# Memory Optimization
Accelerators have access to a rich memory hierarchy. Utilizing the right level in the hierarchy is critical to getting the best performance.

In this section we cover Performance Impact and Consideration when choosing a memory model in SYCL:
- [USM vs Buffers](#USM-vs-Buffers)
- [Performance Impact of Buffers](#Performance-Impact-of-Buffers)
- [Performance Impact of USM Shared Allocations](#Performance-Impact-of-USM-Shared-Allocations)
- [Performance Impact of USM Device Allocations](#Performance-Impact-of-USM-Device-Allocations)

We will also look at Memory Optimizations and Considerations when using Buffer and USM in detail:
- [Memory Optimization: Buffers](031_Memory_Optimization_Buffers.ipynb)
- [Memory Optimization: Unified Shared memory](032_Memory_Optimization_USM.ipynb)

## USM vs Buffers
SYCL offers several choices for managing memory on the device. This section discusses the performance tradeoffs, briefly introducing the concepts. For an in-depth explanation, see Data Parallel C++.

As with other language features, the specification defines the behavior but not the implementation, so performance characteristics can change between software versions and devices. This guide provide best practices.

#### Buffers
A buffer is a container for data that can be accessed from a device and the host. The SYCL runtime manages memory by providing APIs for allocating, reading, and writing memory. The runtime is responsible for moving data between host and device, and synchronizing access to the data.
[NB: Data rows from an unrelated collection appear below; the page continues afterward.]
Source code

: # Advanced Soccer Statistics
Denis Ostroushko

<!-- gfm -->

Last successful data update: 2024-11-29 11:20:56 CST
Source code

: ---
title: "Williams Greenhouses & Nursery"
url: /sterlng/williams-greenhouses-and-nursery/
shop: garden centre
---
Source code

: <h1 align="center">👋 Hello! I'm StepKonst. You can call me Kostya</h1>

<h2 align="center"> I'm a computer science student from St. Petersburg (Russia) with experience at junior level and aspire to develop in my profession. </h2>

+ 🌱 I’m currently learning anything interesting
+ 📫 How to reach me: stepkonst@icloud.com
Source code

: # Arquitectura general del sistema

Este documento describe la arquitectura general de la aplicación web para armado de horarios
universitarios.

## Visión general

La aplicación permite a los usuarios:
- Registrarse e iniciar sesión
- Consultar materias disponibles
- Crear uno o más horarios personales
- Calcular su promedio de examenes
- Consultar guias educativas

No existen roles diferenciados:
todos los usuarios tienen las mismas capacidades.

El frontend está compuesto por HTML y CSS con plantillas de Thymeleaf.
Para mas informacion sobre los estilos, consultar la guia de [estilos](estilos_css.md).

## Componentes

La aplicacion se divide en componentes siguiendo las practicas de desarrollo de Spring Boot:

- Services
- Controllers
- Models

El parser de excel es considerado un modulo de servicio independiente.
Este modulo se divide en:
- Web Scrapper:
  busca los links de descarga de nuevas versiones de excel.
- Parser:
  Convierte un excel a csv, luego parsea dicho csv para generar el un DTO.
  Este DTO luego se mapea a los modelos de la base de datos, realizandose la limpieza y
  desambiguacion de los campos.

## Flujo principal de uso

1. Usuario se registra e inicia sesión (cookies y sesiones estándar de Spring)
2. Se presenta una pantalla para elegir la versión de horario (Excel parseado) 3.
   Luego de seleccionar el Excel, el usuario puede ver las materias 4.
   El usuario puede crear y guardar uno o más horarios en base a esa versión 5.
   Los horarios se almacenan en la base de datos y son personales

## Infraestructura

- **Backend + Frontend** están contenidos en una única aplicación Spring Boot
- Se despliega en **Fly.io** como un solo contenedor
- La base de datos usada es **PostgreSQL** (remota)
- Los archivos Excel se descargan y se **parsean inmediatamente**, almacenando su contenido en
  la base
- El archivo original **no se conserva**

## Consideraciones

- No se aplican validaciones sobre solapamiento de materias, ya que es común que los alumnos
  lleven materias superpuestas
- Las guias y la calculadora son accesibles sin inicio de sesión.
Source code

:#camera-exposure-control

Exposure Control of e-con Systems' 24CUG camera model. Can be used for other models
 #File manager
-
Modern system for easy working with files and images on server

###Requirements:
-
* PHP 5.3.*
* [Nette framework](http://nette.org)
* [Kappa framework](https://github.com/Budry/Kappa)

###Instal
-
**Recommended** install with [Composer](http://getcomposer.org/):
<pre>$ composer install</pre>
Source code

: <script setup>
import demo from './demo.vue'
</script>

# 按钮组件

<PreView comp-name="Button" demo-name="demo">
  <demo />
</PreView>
#### Unified Shared Memory (USM)
USM allows reading and writing of data with conventional pointers, in contrast to buffers where access to data is exclusively by API. USM has two commonly-used variants. Device allocations can only be accessed from the device and therefore require explicit movement of data between host and device. Shared allocations can be referenced from device or host, with the runtime automatically moving memory.

We illustrate the tradeoffs between choices by showing the same example program written with the three models. To highlight the issues, we use a program where a GPU and the host cooperatively compute, and therefore need to ship data back and forth.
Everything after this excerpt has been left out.